Stopped detach/attach status

Roland McGrath roland at redhat.com
Mon Oct 12 00:29:23 UTC 2009


> Yes. In particular, ptrace(PTRACE_DETACH, SIGKILL) should cancel
> SIGNAL_STOP_STOPPED, yes?

Yes.

> > > 	-			sig->flags = SIGNAL_STOP_STOPPED;
> > > 	+			sig->flags = SIGNAL_STOP_STOPPED | SIGNAL_STOP_DEQUEUED;
> >
> > Boy, do I not understand why that does anything about this at all!
> > But I am barely awake tonight.  Ok, I guess I do sort of if it goes
> > along with some other patch to set SIGNAL_STOP_STOPPED.  But since
> > you've verified you really understand what happens, you can tell us!

I actually thought of it right after I sent this, but I was too tired to
follow up then.  It's good that you've posted this particular concrete
scenario to document it more fully.  Here's the way I think about that:

SIGNAL_STOP_DEQUEUED exists for one purpose.  It's to ensure that SIGCONT
and SIGKILL can clear it to make complete their required effect of clearing
all pending stop signals.  (It fills the hole when another thread has
dequeued a stop signal and then dropped the siglock to make its call to
is_current_pgrp_orphaned()--so that half-delivered signal is still
considered "pending" and thus must be cancelled by SIGCONT or SIGKILL.)

In the debugger case, there is a far larger hole possible, where a thread
has dequeued a stop signal and then dropped the siglock to block for an
arbitrary period while the debugger contemplates the signal.  But to me
this is really the same case as far as the signal semantics are concerned.
When the debugger decides to send the signal on, it then picks up in the
same "half-delivered" situation and goes the rest of the way.

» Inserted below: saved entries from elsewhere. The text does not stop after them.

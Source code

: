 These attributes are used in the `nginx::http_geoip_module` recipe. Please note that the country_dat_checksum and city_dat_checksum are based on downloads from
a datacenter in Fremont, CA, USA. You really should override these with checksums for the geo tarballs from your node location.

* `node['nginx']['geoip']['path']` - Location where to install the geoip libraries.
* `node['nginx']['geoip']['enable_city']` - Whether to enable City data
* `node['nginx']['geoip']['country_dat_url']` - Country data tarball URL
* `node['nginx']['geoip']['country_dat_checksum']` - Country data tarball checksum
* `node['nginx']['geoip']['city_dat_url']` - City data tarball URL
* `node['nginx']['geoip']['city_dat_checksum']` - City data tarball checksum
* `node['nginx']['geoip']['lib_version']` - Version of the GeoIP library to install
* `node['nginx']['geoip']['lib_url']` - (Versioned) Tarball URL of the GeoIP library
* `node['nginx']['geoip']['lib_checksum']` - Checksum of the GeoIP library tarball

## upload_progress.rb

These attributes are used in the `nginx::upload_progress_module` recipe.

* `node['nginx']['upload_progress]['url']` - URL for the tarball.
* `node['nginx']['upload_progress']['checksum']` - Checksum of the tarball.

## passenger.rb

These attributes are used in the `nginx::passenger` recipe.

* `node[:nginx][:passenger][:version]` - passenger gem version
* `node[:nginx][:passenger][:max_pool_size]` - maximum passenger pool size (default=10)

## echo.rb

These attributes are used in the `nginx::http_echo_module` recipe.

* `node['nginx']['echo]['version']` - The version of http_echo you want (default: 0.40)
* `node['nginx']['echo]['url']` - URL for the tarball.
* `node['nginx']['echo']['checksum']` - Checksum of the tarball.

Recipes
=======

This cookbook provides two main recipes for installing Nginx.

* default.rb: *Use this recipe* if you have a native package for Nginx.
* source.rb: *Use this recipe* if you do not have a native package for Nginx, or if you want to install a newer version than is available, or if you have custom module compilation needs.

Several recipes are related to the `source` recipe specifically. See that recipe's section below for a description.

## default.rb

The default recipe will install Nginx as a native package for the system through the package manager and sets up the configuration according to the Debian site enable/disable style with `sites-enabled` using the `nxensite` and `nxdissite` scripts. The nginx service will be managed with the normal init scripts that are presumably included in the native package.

What I've just described is a simple "race" with an external SIGCONT or
SIGKILL.  This maps exactly to the is_current_pgrp_orphaned() window--it's
just a window that can easily be far larger, and can be kept open forever
and so to the debugger user with global perspective can be observed as a
"non-racey" hole (hit SIGTSTP in the debugger, send SIGCONT from another
terminal, continue in the debugger).

Now, the case we are considering really is different from that race.
But I think the same essential logic applies: you have a half-delivered
stop signal "in flight", so either there has been a SIGCONT or SIGKILL
to cancel it, or there hasn't.  Since there hasn't, nothing should
prevent the normal operation of that stop signal's final delivery.
It's a bug that something does.

Another way to put it is to say that the "exists for one purpose"
statement above implies that only an actual SIGCONT or SIGKILL should
ever clear SIGNAL_STOP_DEQUEUED.  In fact, only one place clears the
flag explicitly, but six others do so implicitly.  The one explicit
place and one of the implicit places is the one that clearly should: the
SIGCONT case in prepare_signal().

Three implicit places are the ->flags = SIGNAL_GROUP_EXIT cases
(zap_process, do_group_exit, complete_signal).  These are harmless
because they are already effectively mutually exclusive, since the one
check of SIGNAL_STOP_DEQUEUED is:

		if (!likely(sig->flags & SIGNAL_STOP_DEQUEUED) ||
		    unlikely(signal_group_exit(sig)))
			return 0;

The remaining two places are the ->flags = SIGNAL_STOP_STOPPED cases in
do_signal_stop and exit_signals.  Since SIGNAL_STOP_DEQUEUED must always
have been set before if you can get to those situations, it is harmless
to use "->flags = SIGNAL_STOP_STOPPED | SIGNAL_STOP_DEQUEUED" instead of:

	sig->flags &= SIGNAL_STOP_DEQUEUED;
	sig->flags |= SIGNAL_STOP_STOPPED;

or anything like that.  It's probably cleanest to consolidate those two
cases to call a single subroutine that does the tracehook_notify_jctl
logic, unlock and do_notify_parent_cldstop.  It can take a caller flag
or just check PF_EXITING to omit the ->exit_code + ->state change of the
do_signal_stop version of the code.  That one subroutine can have a
clear comment about the nonobvious flag usage.

> But please remember, the patch above is not complete of course and currently
> I do not see the good solution. 

What's incomplete aside from handling the exit_signals case the same way?

> I am starting to think we should forget
> about these bugs, merge utrace-ptrace, and then try to fix them.

If we can have utrace-ptrace code whose corner behavior matches the old
code and is itself clean, then I don't care about the order of the
changes going in.  But it's not really clear to me that we can even
describe the old behavior in terms clean enough to make an exact
work-alike implementation that could possibly be clean.